O prefeito de Cuiabá, Abílio Brunini, que não tem papas na lingua, foi categorico quanto a filiação da sua vice-prefeita, Coronel Vânia, ao MDB, com ficha abonada pela deputada estadual Janaina Riva – presidente do diretório.
Afirmou que “se depender de ‘mim’, O MDB não assume nunca mais a Prefeitura [de Cuiabá]”, numa alusão ao retorno da sigla do ex-prefeito Emanuel Pinheiro.
Os embates entre Abílio e a coronel, que estava filiada ao partido Novo, acontecem desde o início do mandato, em janeiro de 2025.
Sempre há uma rusga a ser tratada, que envolve estrutura para a vice-prefeita, até a presença de Abílio na sede da Semob (Secretaria Municipal de Mobilidade Urbana) onde Vânia respondia pela pasta, em agosto de 2025.
Vale lembrar que, na época, o prefeito encontrou uma maca de massagem em uma sala reservada, levantando questionamentos.

No meio do caminho aparece a LOA (Lei Orçamentária Anual) com redução dos valores do gabinete da vice-prefeita. De R$ 3.847.364,00 a que tinha direito em 2025, o montante caiu para R$ 3.339.741,00 – cerca de meio milhão de reais a menos.
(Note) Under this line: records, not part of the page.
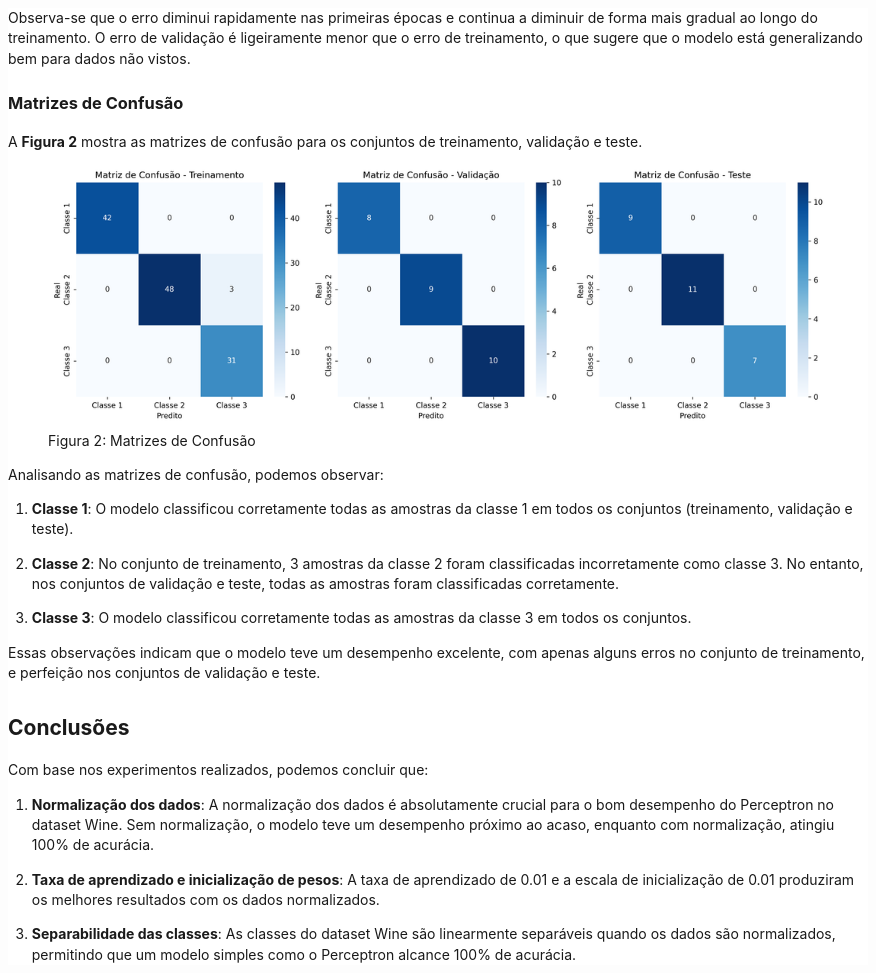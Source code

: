 Observa-se que o erro diminui rapidamente nas primeiras épocas e continua a diminuir de forma mais gradual ao longo do treinamento. O erro de validação é ligeiramente menor que o erro de treinamento, o que sugere que o modelo está generalizando bem para dados não vistos.

### Matrizes de Confusão

A **Figura 2** mostra as matrizes de confusão para os conjuntos de treinamento, validação e teste.

<figure>
  <img src="stuff2/matrizes_confusao_wine.png" alt="Matrizes de Confusão" />
  <figcaption>Figura 2: Matrizes de Confusão</figcaption>
</figure>

Analisando as matrizes de confusão, podemos observar:

1. **Classe 1**: O modelo classificou corretamente todas as amostras da classe 1 em todos os conjuntos (treinamento, validação e teste).

2. **Classe 2**: No conjunto de treinamento, 3 amostras da classe 2 foram classificadas incorretamente como classe 3. No entanto, nos conjuntos de validação e teste, todas as amostras foram classificadas corretamente.

3. **Classe 3**: O modelo classificou corretamente todas as amostras da classe 3 em todos os conjuntos.

Essas observações indicam que o modelo teve um desempenho excelente, com apenas alguns erros no conjunto de treinamento, e perfeição nos conjuntos de validação e teste.

## Conclusões

Com base nos experimentos realizados, podemos concluir que:

1. **Normalização dos dados**: A normalização dos dados é absolutamente crucial para o bom desempenho do Perceptron no dataset Wine. Sem normalização, o modelo teve um desempenho próximo ao acaso, enquanto com normalização, atingiu 100% de acurácia.

2. **Taxa de aprendizado e inicialização de pesos**: A taxa de aprendizado de 0.01 e a escala de inicialização de 0.01 produziram os melhores resultados com os dados normalizados.

3. **Separabilidade das classes**: As classes do dataset Wine são linearmente separáveis quando os dados são normalizados, permitindo que um modelo simples como o Perceptron alcance 100% de acurácia.
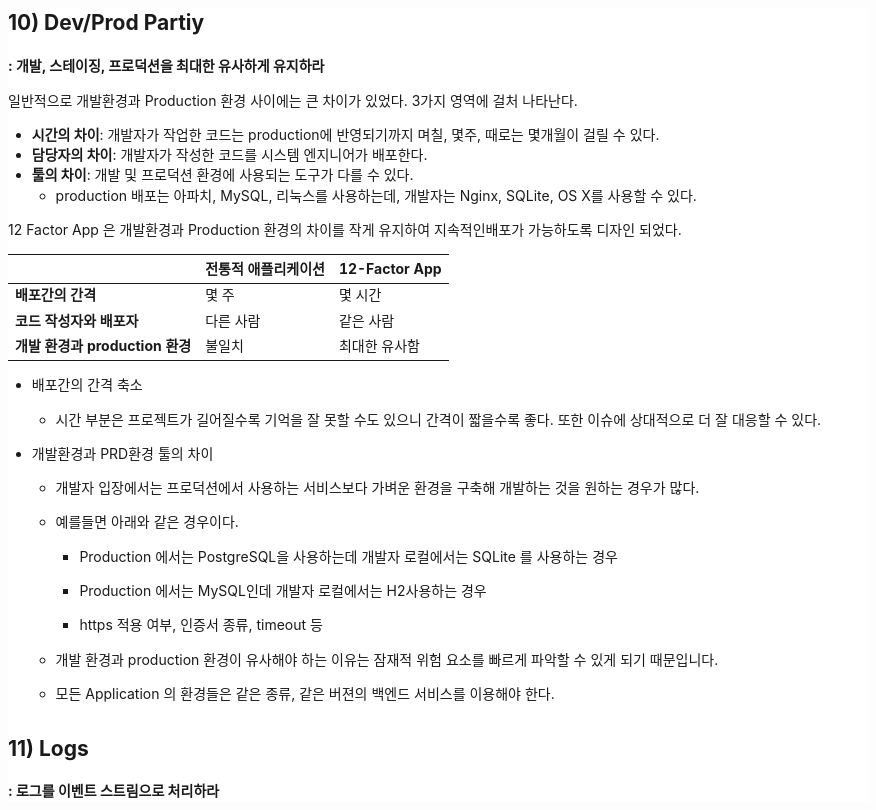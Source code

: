 





## 10) Dev/Prod Partiy

**: 개발, 스테이징, 프로덕션을 최대한 유사하게 유지하라**



일반적으로 개발환경과 Production 환경 사이에는 큰 차이가 있었다.  3가지 영역에 걸처 나타난다.

- **시간의 차이**: 개발자가 작업한 코드는 production에 반영되기까지 며칠, 몇주, 때로는 몇개월이 걸릴 수 있다.
- **담당자의 차이**: 개발자가 작성한 코드를 시스템 엔지니어가 배포한다.
- **툴의 차이**: 개발 및 프로덕션 환경에 사용되는 도구가 다를 수 있다.
  - production 배포는 아파치, MySQL, 리눅스를 사용하는데, 개발자는 Nginx, SQLite, OS X를 사용할 수 있다.



12 Factor App 은 개발환경과 Production 환경의 차이를 작게 유지하여 지속적인배포가 가능하도록 디자인 되었다.

|                                 | **전통적 애플리케이션** | **12-Factor App** |
| ------------------------------- | ----------------------- | ----------------- |
| **배포간의 간격**               | 몇 주                   | 몇 시간           |
| **코드 작성자와 배포자**        | 다른 사람               | 같은 사람         |
| **개발 환경과 production 환경** | 불일치                  | 최대한 유사함     |



* 배포간의 간격 축소
  * 시간 부분은 프로젝트가 길어질수록 기억을 잘 못할 수도 있으니 간격이 짧을수록 좋다. 또한 이슈에 상대적으로 더 잘 대응할 수 있다.

 

* 개발환경과 PRD환경 툴의 차이 

  * 개발자 입장에서는 프로덕션에서 사용하는 서비스보다 가벼운 환경을 구축해 개발하는 것을 원하는 경우가 많다.

  * 예를들면 아래와 같은 경우이다.

    * Production 에서는 PostgreSQL을 사용하는데 개발자 로컬에서는 SQLite 를 사용하는 경우

    * Production 에서는 MySQL인데 개발자 로컬에서는 H2사용하는 경우

    - https 적용 여부, 인증서 종류,  timeout 등


  * 개발 환경과 production 환경이 유사해야 하는 이유는 잠재적 위험 요소를 빠르게 파악할 수 있게 되기 때문입니다. 

  * 모든 Application 의 환경들은 같은 종류, 같은 버젼의 백엔드 서비스를 이용해야 한다.





## 11) Logs

**: 로그를 이벤트 스트림으로 처리하라**


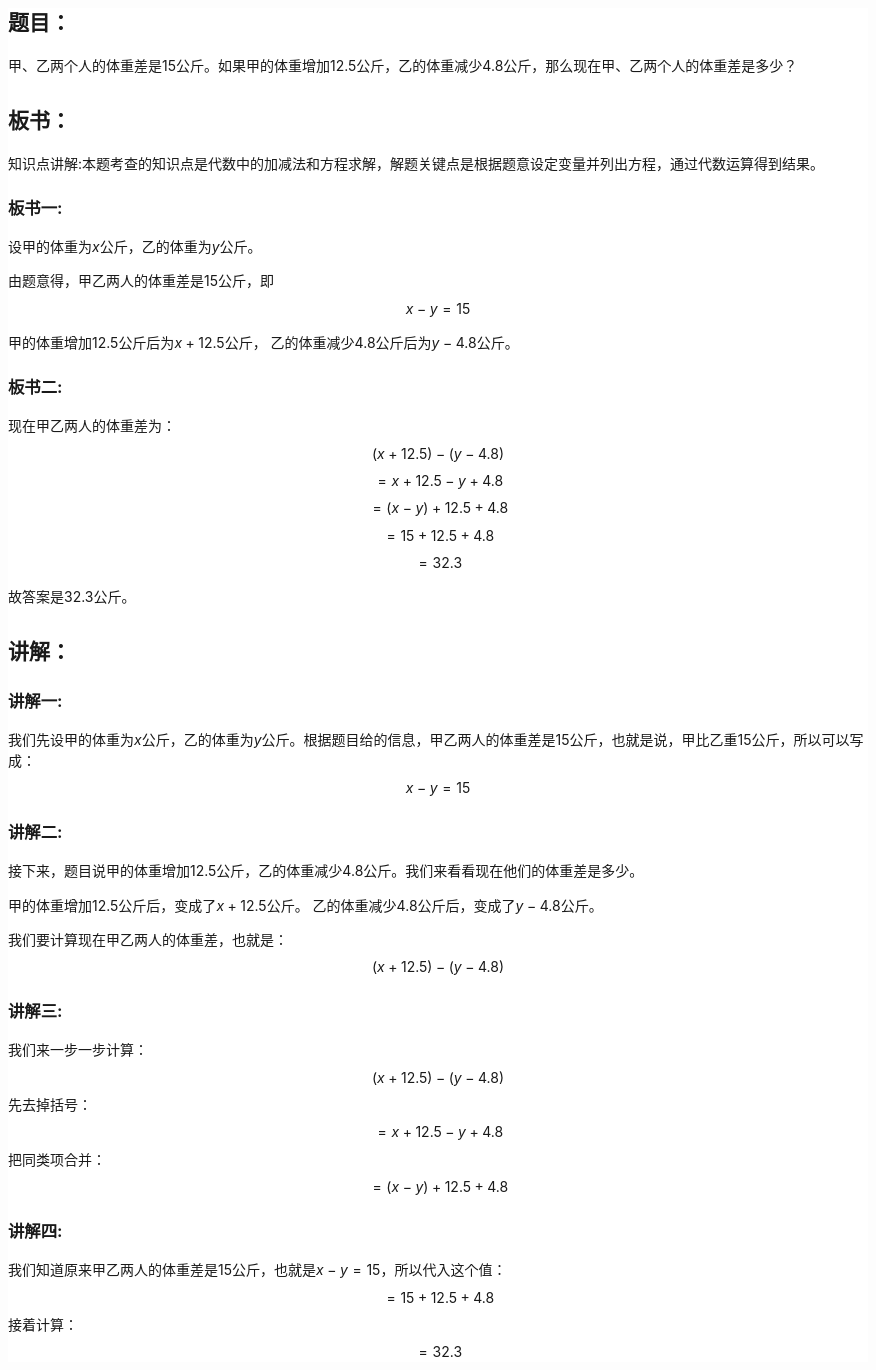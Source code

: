 ## 题目：
甲、乙两个人的体重差是15公斤。如果甲的体重增加12.5公斤，乙的体重减少4.8公斤，那么现在甲、乙两个人的体重差是多少？

## 板书：
知识点讲解:本题考查的知识点是代数中的加减法和方程求解，解题关键点是根据题意设定变量并列出方程，通过代数运算得到结果。

### 板书一:
设甲的体重为$x$公斤，乙的体重为$y$公斤。

由题意得，甲乙两人的体重差是$15$公斤，即
$$x - y = 15$$

甲的体重增加$12.5$公斤后为$x + 12.5$公斤，
乙的体重减少$4.8$公斤后为$y - 4.8$公斤。

### 板书二:
现在甲乙两人的体重差为：
$$(x + 12.5) - (y - 4.8)$$
$$= x + 12.5 - y + 4.8$$
$$= (x - y) + 12.5 + 4.8$$
$$= 15 + 12.5 + 4.8$$
$$= 32.3$$

故答案是$32.3$公斤。

## 讲解：
### 讲解一:
我们先设甲的体重为$x$公斤，乙的体重为$y$公斤。根据题目给的信息，甲乙两人的体重差是15公斤，也就是说，甲比乙重15公斤，所以可以写成：
$$x - y = 15$$

### 讲解二:
接下来，题目说甲的体重增加12.5公斤，乙的体重减少4.8公斤。我们来看看现在他们的体重差是多少。

甲的体重增加12.5公斤后，变成了$x + 12.5$公斤。
乙的体重减少4.8公斤后，变成了$y - 4.8$公斤。

我们要计算现在甲乙两人的体重差，也就是：
$$(x + 12.5) - (y - 4.8)$$

### 讲解三:
我们来一步一步计算：
$$(x + 12.5) - (y - 4.8)$$
先去掉括号：
$$= x + 12.5 - y + 4.8$$
把同类项合并：
$$= (x - y) + 12.5 + 4.8$$

### 讲解四:
我们知道原来甲乙两人的体重差是15公斤，也就是$x - y = 15$，所以代入这个值：
$$= 15 + 12.5 + 4.8$$
接着计算：
$$= 32.3$$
Se aproximando no Natal de 2025, Abilio assina um decreto concedendo à vice-prefeita, Coronel Vânia Rosa, autonomia sobre os recusos da sua pasta, podendo nomear e exonerar cargos comissionados do seu gabinete. Uma medida inédita na gestão do executivo cuiabano. E deixava claro, em comunicado, a importância das medidas, diante das “manifestações públicas da vice-prefeita sobre a importância de ampliar as prerrogativas administrativas do cargo”.